Farmers have demanded new laws forcing quad bikes to be fitted with roll bars, urging the Morrison government to stare down industry pressure.
The consumer watchdog recommended mandatory roll protection on the bikes in March 2018 to curb deaths on farms.
The National Farmers’ Federation, Cattle Council and Rural Doctors Association on Wednesday questioned why the federal government hadn’t implemented the Australian Competition and Consumer Commission review.
It comes after manufacturers including Honda and Yamaha threatened to withdraw from the Australian market if laws are passed mandating roll bars on quad bikes.
“It’s incredibly disappointing that manufacturers are using such strong tactics to bully decision-makers into not accepting recommendations that will make a difference on farms,” NFF president Fiona Simson said.
She said companies were lobbying MPs against making changes as people continued to die on farms.
“Manufacturers should be told by government that this not the way we do it in Australia – we don’t get bullied around,” Ms Simson said.

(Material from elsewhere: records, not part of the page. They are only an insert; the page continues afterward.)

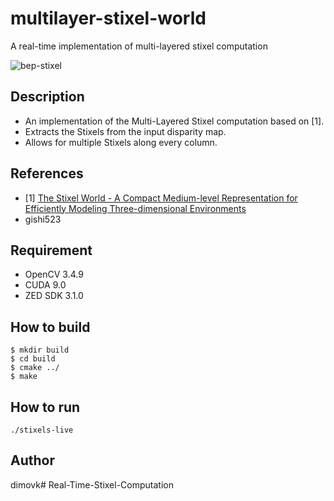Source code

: # multilayer-stixel-world
A real-time implementation of multi-layered stixel computation

![bep-stixel](http://carnas.ele.tue.nl:10080/dimovk/bep-stixel/-/raw/master/Example%20Output/stixels2.png)

## Description
- An implementation of the Multi-Layered Stixel computation based on [1].
- Extracts the Stixels from the input disparity map.
- Allows for multiple Stixels along every column.

## References
- [1] [The Stixel World - A Compact Medium-level Representation for Efficiently Modeling Three-dimensional Environments](https://www.mydlt.de/david/page/publications.html)
- gishi523

## Requirement
- OpenCV 3.4.9
- CUDA 9.0
- ZED SDK 3.1.0

## How to build
```
$ mkdir build
$ cd build
$ cmake ../
$ make
```

## How to run
```
./stixels-live
```
  
## Author
dimovk# Real-Time-Stixel-Computation
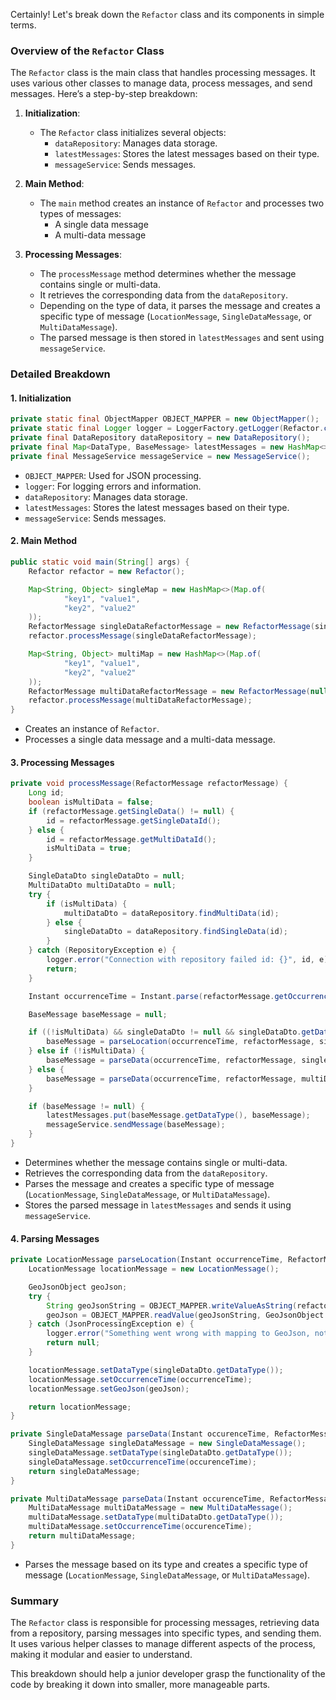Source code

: Certainly! Let's break down the `Refactor` class and its components in simple terms.

### Overview of the `Refactor` Class

The `Refactor` class is the main class that handles processing messages. It uses various other classes to manage data, process messages, and send messages. Here’s a step-by-step breakdown:

1. **Initialization**:
    - The `Refactor` class initializes several objects:
        - `dataRepository`: Manages data storage.
        - `latestMessages`: Stores the latest messages based on their type.
        - `messageService`: Sends messages.

2. **Main Method**:
    - The `main` method creates an instance of `Refactor` and processes two types of messages:
        - A single data message
        - A multi-data message

3. **Processing Messages**:
    - The `processMessage` method determines whether the message contains single or multi-data.
    - It retrieves the corresponding data from the `dataRepository`.
    - Depending on the type of data, it parses the message and creates a specific type of message (`LocationMessage`, `SingleDataMessage`, or `MultiDataMessage`).
    - The parsed message is then stored in `latestMessages` and sent using `messageService`.

### Detailed Breakdown

#### 1. **Initialization**
```java
private static final ObjectMapper OBJECT_MAPPER = new ObjectMapper();
private static final Logger logger = LoggerFactory.getLogger(Refactor.class);
private final DataRepository dataRepository = new DataRepository();
private final Map<DataType, BaseMessage> latestMessages = new HashMap<>();
private final MessageService messageService = new MessageService();
```
- `OBJECT_MAPPER`: Used for JSON processing.
- `logger`: For logging errors and information.
- `dataRepository`: Manages data storage.
- `latestMessages`: Stores the latest messages based on their type.
- `messageService`: Sends messages.

#### 2. **Main Method**
```java
public static void main(String[] args) {
    Refactor refactor = new Refactor();

    Map<String, Object> singleMap = new HashMap<>(Map.of(
            "key1", "value1",
            "key2", "value2"
    ));
    RefactorMessage singleDataRefactorMessage = new RefactorMessage(singleMap, 0L, null, null, "2025-01-12 00:00", new HashMap<>());
    refactor.processMessage(singleDataRefactorMessage);

    Map<String, Object> multiMap = new HashMap<>(Map.of(
            "key1", "value1",
            "key2", "value2"
    ));
    RefactorMessage multiDataRefactorMessage = new RefactorMessage(null, null, multiMap, 0L, "2025-01-12 00:00", new Object());
    refactor.processMessage(multiDataRefactorMessage);
}
```
- Creates an instance of `Refactor`.
- Processes a single data message and a multi-data message.

#### 3. **Processing Messages**
```java
private void processMessage(RefactorMessage refactorMessage) {
    Long id;
    boolean isMultiData = false;
    if (refactorMessage.getSingleData() != null) {
        id = refactorMessage.getSingleDataId();
    } else {
        id = refactorMessage.getMultiDataId();
        isMultiData = true;
    }

    SingleDataDto singleDataDto = null;
    MultiDataDto multiDataDto = null;
    try {
        if (isMultiData) {
            multiDataDto = dataRepository.findMultiData(id);
        } else {
            singleDataDto = dataRepository.findSingleData(id);
        }
    } catch (RepositoryException e) {
        logger.error("Connection with repository failed id: {}", id, e);
        return;
    }

    Instant occurrenceTime = Instant.parse(refactorMessage.getOccurrenceTime().substring(0, refactorMessage.getOccurrenceTime().indexOf("/")));

    BaseMessage baseMessage = null;

    if ((!isMultiData) && singleDataDto != null && singleDataDto.getDataType().equals(DataType.TYPE1.getValue()) && refactorMessage.getResult() instanceof HashMap) {
        baseMessage = parseLocation(occurrenceTime, refactorMessage, singleDataDto);
    } else if (!isMultiData) {
        baseMessage = parseData(occurrenceTime, refactorMessage, singleDataDto);
    } else {
        baseMessage = parseData(occurrenceTime, refactorMessage, multiDataDto);
    }

    if (baseMessage != null) {
        latestMessages.put(baseMessage.getDataType(), baseMessage);
        messageService.sendMessage(baseMessage);
    }
}
```
- Determines whether the message contains single or multi-data.
- Retrieves the corresponding data from the `dataRepository`.
- Parses the message and creates a specific type of message (`LocationMessage`, `SingleDataMessage`, or `MultiDataMessage`).
- Stores the parsed message in `latestMessages` and sends it using `messageService`.

#### 4. **Parsing Messages**
```java
private LocationMessage parseLocation(Instant occurrenceTime, RefactorMessage refactorMessage, SingleDataDto singleDataDto) {
    LocationMessage locationMessage = new LocationMessage();

    GeoJsonObject geoJson;
    try {
        String geoJsonString = OBJECT_MAPPER.writeValueAsString(refactorMessage.getResult());
        geoJson = OBJECT_MAPPER.readValue(geoJsonString, GeoJsonObject.class);
    } catch (JsonProcessingException e) {
        logger.error("Something went wrong with mapping to GeoJson, not processing location", e);
        return null;
    }

    locationMessage.setDataType(singleDataDto.getDataType());
    locationMessage.setOccurrenceTime(occurrenceTime);
    locationMessage.setGeoJson(geoJson);

    return locationMessage;
}

private SingleDataMessage parseData(Instant occurenceTime, RefactorMessage refactorMessage, SingleDataDto singleDataDto) {
    SingleDataMessage singleDataMessage = new SingleDataMessage();
    singleDataMessage.setDataType(singleDataDto.getDataType());
    singleDataMessage.setOccurrenceTime(occurenceTime);
    return singleDataMessage;
}

private MultiDataMessage parseData(Instant occurenceTime, RefactorMessage refactorMessage, MultiDataDto multiDataDto) {
    MultiDataMessage multiDataMessage = new MultiDataMessage();
    multiDataMessage.setDataType(multiDataDto.getDataType());
    multiDataMessage.setOccurrenceTime(occurenceTime);
    return multiDataMessage;
}
```
- Parses the message based on its type and creates a specific type of message (`LocationMessage`, `SingleDataMessage`, or `MultiDataMessage`).

### Summary

The `Refactor` class is responsible for processing messages, retrieving data from a repository, parsing messages into specific types, and sending them. It uses various helper classes to manage different aspects of the process, making it modular and easier to understand.

This breakdown should help a junior developer grasp the functionality of the code by breaking it down into smaller, more manageable parts.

Quad bike makers have argued protection devices would not improve safety, instead saying roll bars could cause injuries.
Rural Doctors Association chief executive Peta Rutherford said quad bike incidents ranged from fractured bones to child deaths.
“These devices are critical to enhancing the safety of these vehicles which are a significant tool of the farming industry,” she said.
There were 128 quad bike deaths in Australia between 2011 and the end of last year, with a further seven so far in 2019.
Cattle Council president Tony Hegarty likened industry resistance to car makers pushing back against compulsory seatbelts when the technology was first available.
“A lot of deaths on farm are at low speed and it’s the bike lying on top of you and you die of asphyxiation,” he said.
“The bar is not going to stop the bike rolling but it will give you wriggle room to get out underneath.”